A nova agenda do Supremo Tribunal Federal aprofunda a definição desses limites. As decisões da Corte na nova fase serão determinantes para que se possam compreender (i) os standards de legalidade entendidos como suficientes para a edição de atos normativos restritivos de liberdades em questões de significativo relevo econômico e político[2]; e (ii) quais os limites substantivos extraídos da Constituição para a constitucionalidade de atos restritivos (ou proscritivos) sobre a livre iniciativa e sobre a autodeterminação pessoal.

Ao fim e ao cabo, a nova agenda do STF será igualmente determinante para (dis)tensionar os crescentes embates entre as agências reguladoras e os Poderes da República e definir os próprios quadrantes do Estado de Direito e do regime de liberdades no Brasil.


[1]Sobre o tema, v.

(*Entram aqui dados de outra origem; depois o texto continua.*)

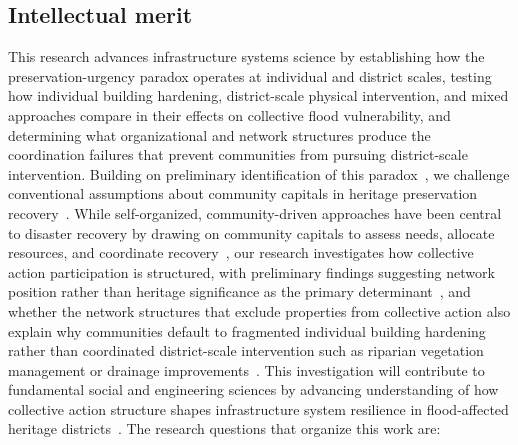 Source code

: \documentclass[11pt]{article}
\begin{document}
\vspace{-0.4cm}
\subsection{Intellectual merit}
This research advances infrastructure systems science by establishing how the
preservation-urgency paradox operates at individual and district scales, testing
how individual building hardening, district-scale physical intervention, and mixed
approaches compare in their effects on collective flood vulnerability, and determining
what organizational and network structures produce the coordination failures that
prevent communities from pursuing district-scale intervention.
Building on preliminary identification of this paradox~\cite{maalouf2025a,maalouf2025b},
we challenge conventional assumptions about community capitals in heritage preservation
recovery~\cite{MurzynKupisz2013,HistoricEngland2023}.
While self-organized, community-driven approaches have been central to disaster recovery
by drawing on community capitals to assess needs, allocate resources, and coordinate
recovery~\cite{imperiale2016experiencing}, our research investigates how collective action
participation is structured, with preliminary findings suggesting network position rather
than heritage significance as the primary determinant~\cite{maalouf2025a,maalouf2025b},
and whether the network structures that exclude properties from collective action also
explain why communities default to fragmented individual building hardening rather than
coordinated district-scale intervention such as riparian vegetation management or drainage
improvements~\cite{Hou2023,UNESCO2024}.
This investigation will contribute to fundamental social and engineering sciences by
advancing understanding of how collective action structure shapes infrastructure system
resilience in flood-affected heritage districts~\cite{moya2022approach,aldrich2015social,cleaver2002reinventing}.
The research questions that organize this work are:
\newpage
\end{document}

JORDÃO, Eduardo; TOLEDO, Renato; BRUMATI, Luiza. “O STF e o controle das leis sobre o regime jurídico das agências reguladoras federais”. In: Revista de Investigações Constitucionais, v. 7, p. 549-600, 2020.

[2]Nesse ponto, veja-se que, em 2022, no julgamento do caso West Virginia v. EPA, a Suprema Corte dos Estados Unidos adotou amajor questions doctrinee definiu que, para o exercício dos poderes normativos questões de significativo relevo econômico e político, o Congresso deveria estipular diretrizes claras e objetivas sobre a matéria – não sendo possível, por conseguinte, delegar funções normativas às agências sem critérios limitadores.